Early programming was highly dependent upon the underlying hardware.  Programmers would manipulate data on what was effectively a register-by-register basis, executing [relatively] simple assembly commands to alter the information.  With increasing computational power has come higher levels of abstraction, slowly freeing developers from the complexities of hardware, allowing effort to be focused on higher-level concerns.

Working with a modern, managed, programming language, one no longer needs to worry about assembly, about memory allocation or destruction, about paging or class loading, or a host of problems stemming from the operation of lower abstraction layers.  This seems an inevitable, and generally beneficial trend.  Developers can focus more on the busines problem and less on the technical.

In many ways then, modern parallel programming seems like a step back.  Developers are being asked to consider aspects of the hardware they were previously able to ignore (the number of CPUs) and aspects of the data they were previously able to ignore (the relationship betweeen data members necessary for synchronization).  Currently, many of our development models are heavy-handed: thread creation and signaling is a comprehensive, though highly error-prone coding style.  The predominant abstraction--threading--often entails substantial computational overhead.
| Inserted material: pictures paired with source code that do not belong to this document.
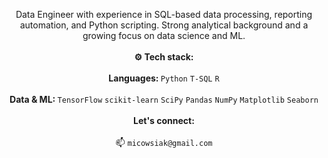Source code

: <p align="center">
  Data Engineer with experience in SQL-based data processing, reporting automation, and Python scripting. Strong analytical background and a growing focus on data science and ML.
  <br />
  <br />
  <strong>⚙️ Tech stack:</strong>
  <br />
  <br />
  <strong>Languages: </strong>
  <code>Python</code> <code>T-SQL</code> <code>R</code>
  <br />
  <br />
  <strong>Data & ML: </strong>
  <code>TensorFlow</code> <code>scikit-learn</code> <code>SciPy</code> <code>Pandas</code> <code>NumPy</code> <code>Matplotlib</code> <code>Seaborn</code>
  <br />
  <br />
  <strong>Let's connect: </strong>
  <br />
  <br />
  📫 <code>micowsiak@gmail.com</code>
</p>
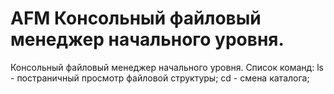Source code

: # AFM Консольный файловый менеджер начального уровня.
Консольный файловый менеджер начального уровня.
Список команд:
ls - постраничный просмотр файловой структуры;
cd - смена каталога;
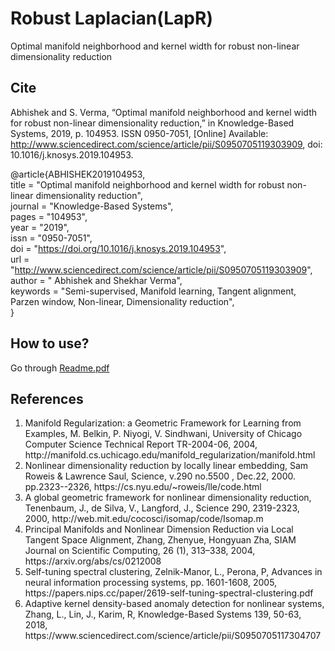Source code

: # Robust Laplacian(LapR)
Optimal manifold neighborhood and kernel width for robust non-linear dimensionality reduction

## Cite
Abhishek and S. Verma, “Optimal manifold neighborhood and kernel width for robust non-linear dimensionality reduction,” in Knowledge-Based Systems, 2019, p. 104953. ISSN 0950-7051, [Online] Available: http://www.sciencedirect.com/science/article/pii/S0950705119303909, doi: 10.1016/j.knosys.2019.104953.

@article{ABHISHEK2019104953,\
title = "Optimal manifold neighborhood and kernel width for robust non-linear dimensionality reduction",\
journal = "Knowledge-Based Systems",\
pages = "104953",\
year = "2019",\
issn = "0950-7051",\
doi = "https://doi.org/10.1016/j.knosys.2019.104953",  
url = "http://www.sciencedirect.com/science/article/pii/S0950705119303909",  
author = " Abhishek and Shekhar Verma",\
keywords = "Semi-supervised, Manifold learning, Tangent alignment, Parzen window, Non-linear, Dimensionality reduction",\
}

## How to use?
Go through <a href="https://github.com/gitr00ki3/LapR/blob/master/0README.pdf">Readme.pdf</a>

## References
<ol>
	<li>Manifold Regularization: a Geometric Framework for Learning from Examples, M. Belkin, P. Niyogi, V. Sindhwani, University of Chicago Computer Science Technical Report TR-2004-06, 2004, http://manifold.cs.uchicago.edu/manifold_regularization/manifold.html</li>
	<li>Nonlinear dimensionality reduction by locally linear embedding, Sam Roweis & Lawrence Saul, Science, v.290 no.5500 , Dec.22, 2000. pp.2323--2326, https://cs.nyu.edu/~roweis/lle/code.html</li>
	<li>A global geometric framework for nonlinear dimensionality reduction, Tenenbaum, J., de Silva, V., Langford, J., Science 290, 2319-2323, 2000, http://web.mit.edu/cocosci/isomap/code/Isomap.m</li>
	<li>Principal Manifolds and Nonlinear Dimension Reduction via Local Tangent Space Alignment, Zhang, Zhenyue, Hongyuan Zha, SIAM Journal on Scientific Computing, 26 (1), 313–338, 2004, https://arxiv.org/abs/cs/0212008</li>
	<li>Self-tuning spectral clustering, Zelnik-Manor, L., Perona, P, Advances in neural information processing systems, pp. 1601-1608, 2005, https://papers.nips.cc/paper/2619-self-tuning-spectral-clustering.pdf</li>
	<li>Adaptive kernel density-based anomaly detection for nonlinear systems, Zhang, L., Lin, J., Karim, R, Knowledge-Based Systems 139, 50-63, 2018, https://www.sciencedirect.com/science/article/pii/S0950705117304707</li>
</ol>
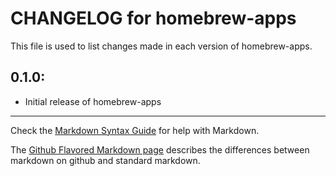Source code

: # CHANGELOG for homebrew-apps

This file is used to list changes made in each version of homebrew-apps.

## 0.1.0:

* Initial release of homebrew-apps

- - -
Check the [Markdown Syntax Guide](http://daringfireball.net/projects/markdown/syntax) for help with Markdown.

The [Github Flavored Markdown page](http://github.github.com/github-flavored-markdown/) describes the differences between markdown on github and standard markdown.
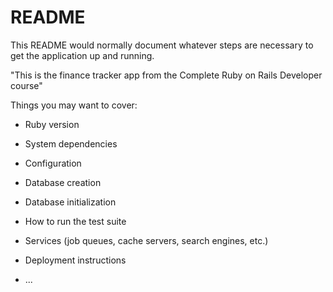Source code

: # README

This README would normally document whatever steps are necessary to get the
application up and running.

"This is the finance tracker app from the Complete Ruby on Rails Developer course"

Things you may want to cover:

* Ruby version

* System dependencies

* Configuration

* Database creation

* Database initialization

* How to run the test suite

* Services (job queues, cache servers, search engines, etc.)

* Deployment instructions

* ...

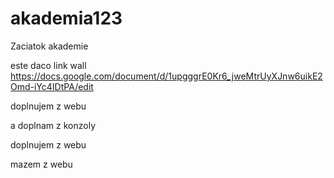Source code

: # akademia123

Zaciatok akademie


este daco link wall https://docs.google.com/document/d/1upgggrE0Kr6_jweMtrUyXJnw6uikE2Omd-iYc4IDtPA/edit


doplnujem z webu




a doplnam z konzoly

doplnujem z webu 

mazem z webu

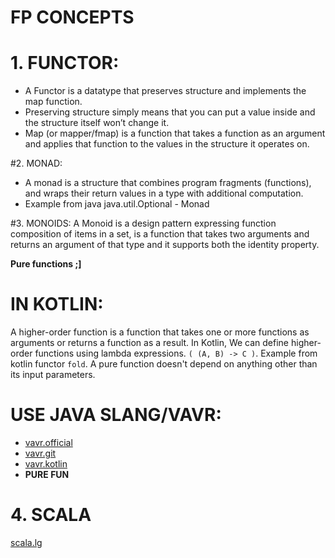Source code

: # FP CONCEPTS 

# 1. FUNCTOR:
* A Functor is a datatype that preserves structure and implements the map function.
* Preserving structure simply means that you can put a value inside and the structure itself won’t change it.
* Map (or mapper/fmap) is a function that takes a function as an argument and applies that function to the values in the structure it operates on.

#2. MONAD:
* A monad is a structure that combines program fragments (functions), and wraps their return values in a type with additional computation.
* Example from java java.util.Optional - Monad

#3. MONOIDS:
A Monoid is a design pattern expressing function composition of items in a set, 
is a function that takes two arguments and returns an argument of that type and it supports both the identity property.

**Pure functions ;]**
# IN KOTLIN:
A higher-order function is a function that takes one or more functions as arguments or returns a function as a result. 
In Kotlin, We can define higher-order functions using lambda expressions. `( (A, B) -> C )`.
Example from kotlin functor `fold`.
A pure function doesn't depend on anything other than its input parameters.

# USE JAVA SLANG/VAVR:
* [vavr.official](https://www.vavr.io/)
* [vavr.git](https://github.com/vavr-io/vavr)
* [vavr.kotlin](https://github.com/vavr-io/vavr-kotlin)
* **PURE FUN**

# 4. SCALA
[scala.lg](https://github.com/scala)
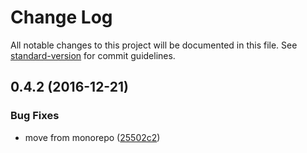 # Change Log

All notable changes to this project will be documented in this file. See [standard-version](https://github.com/conventional-changelog/standard-version) for commit guidelines.

<a name="0.4.2"></a>
## 0.4.2 (2016-12-21)


### Bug Fixes

* move from monorepo ([25502c2](https://github.com/paeckchen/paeckchen-cli/commit/25502c2))
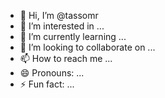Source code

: - 👋 Hi, I’m @tassomr
- 👀 I’m interested in ...
- 🌱 I’m currently learning ...
- 💞️ I’m looking to collaborate on ...
- 📫 How to reach me ...
- 😄 Pronouns: ...
- ⚡ Fun fact: ...

<!---
tassomr/tassomr is a ✨ special ✨ repository because its `README.md` (this file) appears on your GitHub profile.
You can click the Preview link to take a look at your changes.
--->
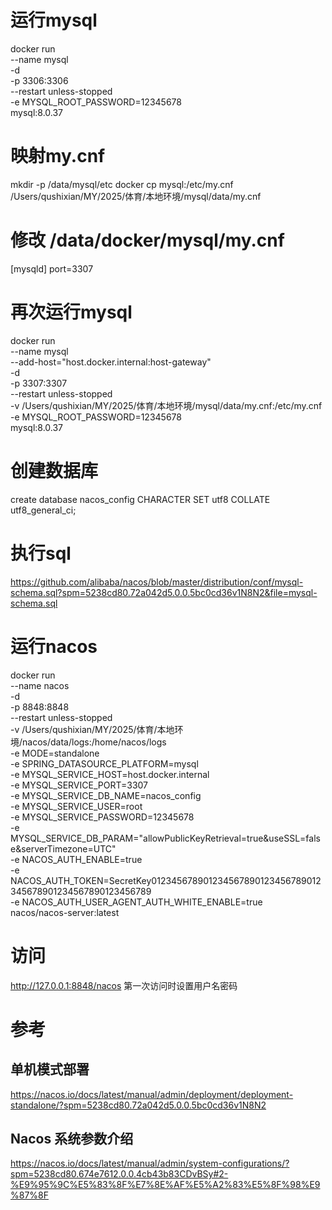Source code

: # 运行mysql
docker run \
--name mysql \
-d \
-p 3306:3306 \
--restart unless-stopped \
-e MYSQL_ROOT_PASSWORD=12345678 \
mysql:8.0.37

# 映射my.cnf
mkdir -p /data/mysql/etc
docker cp mysql:/etc/my.cnf /Users/qushixian/MY/2025/体育/本地环境/mysql/data/my.cnf

# 修改 /data/docker/mysql/my.cnf
[mysqld]
port=3307

# 再次运行mysql
docker run \
--name mysql \
--add-host="host.docker.internal:host-gateway" \
-d \
-p 3307:3307 \
--restart unless-stopped \
-v /Users/qushixian/MY/2025/体育/本地环境/mysql/data/my.cnf:/etc/my.cnf \
-e MYSQL_ROOT_PASSWORD=12345678 \
mysql:8.0.37

# 创建数据库
create database nacos_config CHARACTER SET utf8 COLLATE utf8_general_ci;

# 执行sql
https://github.com/alibaba/nacos/blob/master/distribution/conf/mysql-schema.sql?spm=5238cd80.72a042d5.0.0.5bc0cd36v1N8N2&file=mysql-schema.sql

# 运行nacos
docker run \
--name nacos \
-d \
-p 8848:8848 \
--restart unless-stopped \
-v /Users/qushixian/MY/2025/体育/本地环境/nacos/data/logs:/home/nacos/logs \
-e MODE=standalone \
-e SPRING_DATASOURCE_PLATFORM=mysql \
-e MYSQL_SERVICE_HOST=host.docker.internal \
-e MYSQL_SERVICE_PORT=3307 \
-e MYSQL_SERVICE_DB_NAME=nacos_config \
-e MYSQL_SERVICE_USER=root \
-e MYSQL_SERVICE_PASSWORD=12345678 \
-e MYSQL_SERVICE_DB_PARAM="allowPublicKeyRetrieval=true&useSSL=false&serverTimezone=UTC" \
-e NACOS_AUTH_ENABLE=true \
-e NACOS_AUTH_TOKEN=SecretKey012345678901234567890123456789012345678901234567890123456789 \
-e NACOS_AUTH_USER_AGENT_AUTH_WHITE_ENABLE=true \
nacos/nacos-server:latest

# 访问
http://127.0.0.1:8848/nacos
第一次访问时设置用户名密码

# 参考
## 单机模式部署
https://nacos.io/docs/latest/manual/admin/deployment/deployment-standalone/?spm=5238cd80.72a042d5.0.0.5bc0cd36v1N8N2
## Nacos 系统参数介绍
https://nacos.io/docs/latest/manual/admin/system-configurations/?spm=5238cd80.674e7612.0.0.4cb43b83CDvBSy#2-%E9%95%9C%E5%83%8F%E7%8E%AF%E5%A2%83%E5%8F%98%E9%87%8F
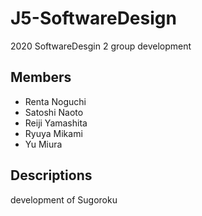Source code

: # J5-SoftwareDesign
2020 SoftwareDesgin 2
group development

## Members
 - Renta Noguchi
 - Satoshi Naoto
 - Reiji Yamashita
 - Ryuya Mikami
 - Yu Miura

## Descriptions
development of Sugoroku
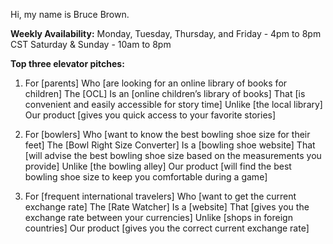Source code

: Hi, my name is Bruce Brown.

**Weekly Availability:**
Monday, Tuesday, Thursday, and Friday - 4pm to 8pm CST
Saturday & Sunday - 10am to 8pm

**Top three elevator pitches:**
1. For [parents]
Who [are looking for an online library of books for children]
The [OCL]
Is an [online children’s library of books]
That [is convenient and easily accessible for story time]
Unlike [the local library]
Our product [gives you quick access to your favorite stories]

2. For [bowlers]
Who [want to know the best bowling shoe size for their feet]
The [Bowl Right Size Converter]
Is a [bowling shoe website]
That [will advise the best bowling shoe size based on the measurements you provide]
Unlike [the bowling alley]
Our product [will find the best bowling shoe size to keep you comfortable during a game]

3. For [frequent international travelers]
Who [want to get the current exchange rate]
The [Rate Watcher]
Is a [website]
That [gives you the exchange rate between your currencies]
Unlike [shops in foreign countries]
Our product [gives you the correct current exchange rate]
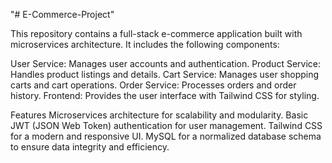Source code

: "# E-Commerce-Project" 

This repository contains a full-stack e-commerce application built with microservices architecture. It includes the following components:

User Service: Manages user accounts and authentication.
Product Service: Handles product listings and details.
Cart Service: Manages user shopping carts and cart operations.
Order Service: Processes orders and order history.
Frontend: Provides the user interface with Tailwind CSS for styling.

Features
Microservices architecture for scalability and modularity.
Basic JWT (JSON Web Token) authentication for user management.
Tailwind CSS for a modern and responsive UI.
MySQL for a normalized database schema to ensure data integrity and efficiency.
An alternate abstraction is a task-based view, often utilized in a fork/join framework.  Under this methodology, a developer constructs independent tasks that can be sent to a queue to be processed by a worker thread.  The threads themselves represent interfaces to processors and can operate independently of the developer's code.

This has one main advantage and one main disadvantage: on the upside, this method can spawn an optimum number of worker threads for a given system, whereas a traditional thread model entails however many functional threads a developer can identify.  Furthermore, since the threads are permanent, there isn't substantial overhead in their creation and destruction.  For many concurrent problems, this is an ideal approach, abstracting away the hardware again and simplifying the logical interdependency.

This simplification also reveals its weakness--or perhaps more appropriately, its limitation.  For this model to work, each task or work unit must be completely functionally independent.  On one hand, this limitation still meets the needs of many (perhaps most) problems requiring heavy parallelism.  And unless the computational demands of a program are particularly high, then parallelism shouldn't necessarily be a chief concern.  But as I stated, this is a limitation, and there are some types of thread behavior that this prohibits, particularly if multiple threads are dynamically modifying the same data.

Originally, I'd set out to interview Henry Ford, who is in many ways the godfather of modern parallelism: he is the man who optimized the execution of tasks by best mapping it to the available hardware (in this case, manpower).  Unfortunately, I only was able to reach his secretary who informed me that "Mr. Ford isn't taking calls from the future.  He considers the future too bombastic."  Very well.  I'd probably spend most of the time whining about Detroit anyway.